Verifying collection equivalence with AreEquivalent

When you need to check whether two collections contain the same items regardless of order, AreEquivalent gives you a clean one-liner. This is useful for validation, testing, or confirming that a sync operation completed successfully.

var expected = new List<string> { "read", "write", "delete" };
var actual = await GetUserPermissionsAsync(userId);

if (!actual.AreEquivalent(expected))
{
    throw new SecurityException("User permissions do not match expected set.");
}

Bulk operations with AddRange and RemoveRange

The ICollection<T> interface only exposes Add and Remove for single items. AddRange and RemoveRange let you work with multiple items at once:

var permissions = new List<Permission>();
permissions.AddRange(adminPermissions);
permissions.RemoveRange(revokedPermissions);

Updating items in place with Update

The Update extension on IList<T> finds an item by a predicate and replaces it, returning true if the item was found and updated:

var updated = products.Update(
    updatedProduct,
    (existing, replacement) => existing.Id == replacement.Id);

if (!updated)
{
    products.Add(updatedProduct);
}

This avoids the pattern of finding an index, removing the old item, and inserting the new one manually.

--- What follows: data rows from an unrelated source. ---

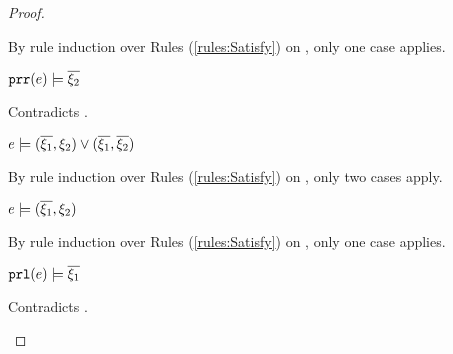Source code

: \begin{proof}
\begin{byCases}
\begin{byCases}
\begin{byCases}
\begin{byCases}
                By rule induction over Rules (\ref{rules:Satisfy}) on , only one case applies.
                \begin{byCases}
                \item[\text{(\ref{rule:CSNotValPair})}]
                    \begin{pfsteps*}
                    \item $\mathtt{prr}(e) \models \overline{\xi_2}$ 
                    \end{pfsteps*}
                    Contradicts .
                \end{byCases}
            \item[\text{(\ref{rule:CSOr2})}]
                \begin{pfsteps*}
                \item $e \models (\overline{\xi_1} , \xi_2) \vee (\overline{\xi_1} , \overline{\xi_2})$  
                \end{pfsteps*}
                By rule induction over Rules (\ref{rules:Satisfy}) on , only two cases apply.
                \begin{byCases}
                \item[\text{(\ref{rule:CSOr1})}]
                    \begin{pfsteps*}
                    \item $e \models (\overline{\xi_1} , \xi_2)$  
                    \end{pfsteps*}
                    By rule induction over Rules (\ref{rules:Satisfy}) on , only one case applies.
                    \begin{byCases}
                    \item[\text{(\ref{rule:CSNotValPair})}]
                        \begin{pfsteps*}
                        \item $\mathtt{prl}(e) \models \overline{\xi_1}$ 
                        \end{pfsteps*}
                        Contradicts .
                    \end{byCases}
                \item[\text{(\ref{rule:CSOr2})}]

\end{byCases}
\end{byCases}
\end{byCases}
\end{byCases}
\end{byCases}
\end{proof}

Conditional operations with AddIf and RemoveIf

When adding or removing items depends on a condition, AddIf and RemoveIf keep your code concise:

// Only add if the user has admin privileges
permissions.AddIf(deletePermission, () => currentUser.IsAdmin);

// Remove expired items
sessions.RemoveIf(session, () => session.ExpiresAt < DateTime.UtcNow);

The bulk variants AddRangeIf and RemoveRangeIf apply the same pattern to collections of items.

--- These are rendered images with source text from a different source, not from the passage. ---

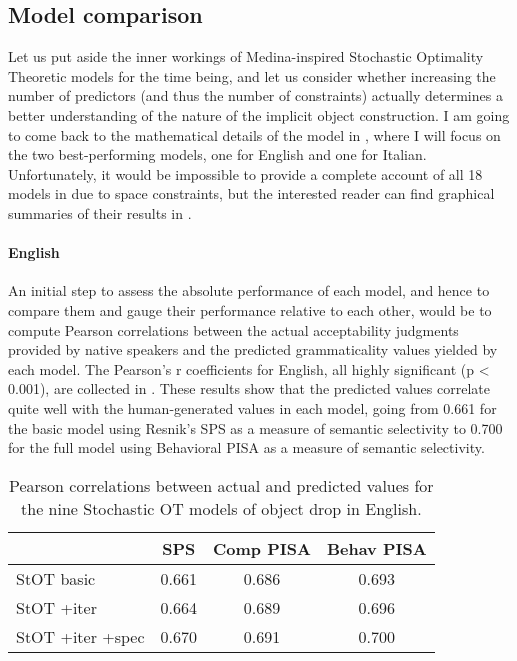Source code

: 

\subsection{Model comparison} 

Let us put aside the inner workings of Medina-inspired Stochastic Optimality Theoretic models for the time being, and let us consider whether increasing the number of predictors (and thus the number of constraints) actually determines a better understanding of the nature of the implicit object construction. I am going to come back to the mathematical details of the model in , where I will focus on the two best-performing models, one for English and one for Italian. Unfortunately, it would be impossible to provide a complete account of all 18 models in  due to space constraints, but the interested reader can find graphical summaries of their results in .

\paragraph{English} An initial step to assess the absolute performance of each model, and hence to compare them and gauge their performance relative to each other, would be to compute Pearson correlations between the actual acceptability judgments provided by native speakers and the predicted grammaticality values yielded by each model. The Pearson's r coefficients for English, all highly significant (p < 0.001), are collected in . These results show that the predicted values correlate quite well with the human-generated values in each model, going from 0.661 for the basic model using Resnik's SPS as a measure of semantic selectivity to 0.700 for the full model using Behavioral PISA as a measure of semantic selectivity.

\begin{table}[htb] %
\caption{Pearson correlations between actual and predicted values for the nine Stochastic OT models of object drop in English.}
\begin{tabular}{l|ccc}
& SPS & Comp PISA & Behav PISA \\
\hline
StOT basic           & 0.661        & 0.686     & 0.693      \\
StOT +iter           & 0.664        & 0.689     & 0.696      \\
StOT +iter +spec     & 0.670        & 0.691     & 0.700     
\end{tabular}
\end{table}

Maintaining sort order with InsertAtPotentialIndex

If you're working with a sorted collection and need to insert an item at the correct position, InsertAtPotentialIndex finds the right spot using a comparison predicate:

var sortedScores = new List<int> { 10, 20, 30, 50 };
sortedScores.InsertAtPotentialIndex(25, (newItem, existing) => newItem > existing);
// Result: [10, 20, 25, 30, 50]

Use the companion PotentialIndexOf extension when you need the index without performing the insertion.

Iterating with ForEach

A convenience extension that lets you execute an action on each element of an IEnumerable<T> without writing a foreach loop:

users.ForEach(user => SendWelcomeEmail(user));

Chunking collections

When processing large collections in batches, Chunk splits an IEnumerable<T> into groups of a specified size:

foreach (var batch in messages.Chunk(10))
{
    await messageQueue.SendBatchAsync(batch);
}

There is also a Chunk extension for IQueryable<T> in QueryableExtensions for splitting database queries into smaller operations. See Queryable extensions.

Shuffling with Shuffle

Randomly reorders the elements of a collection:

var shuffledQuestions = quizQuestions.Shuffle();

Checking for null or empty with IsNullOrEmpty

A null-safe check that handles both null references and empty collections:

if (results.IsNullOrEmpty())
{
    return NoContent();
}

Best practices

  • Use MakeEqualTo for UI-bound collections instead of clearing and re-populating. It preserves the existing items and only makes the minimum changes needed.
  • Prefer AreEquivalent over SequenceEqual when order doesn't matter. SequenceEqual requires items to be in the same order, which is rarely what you want for set comparison.
  • Use AddIf/RemoveIf for authorization-gated operations to keep permission logic readable at the call site.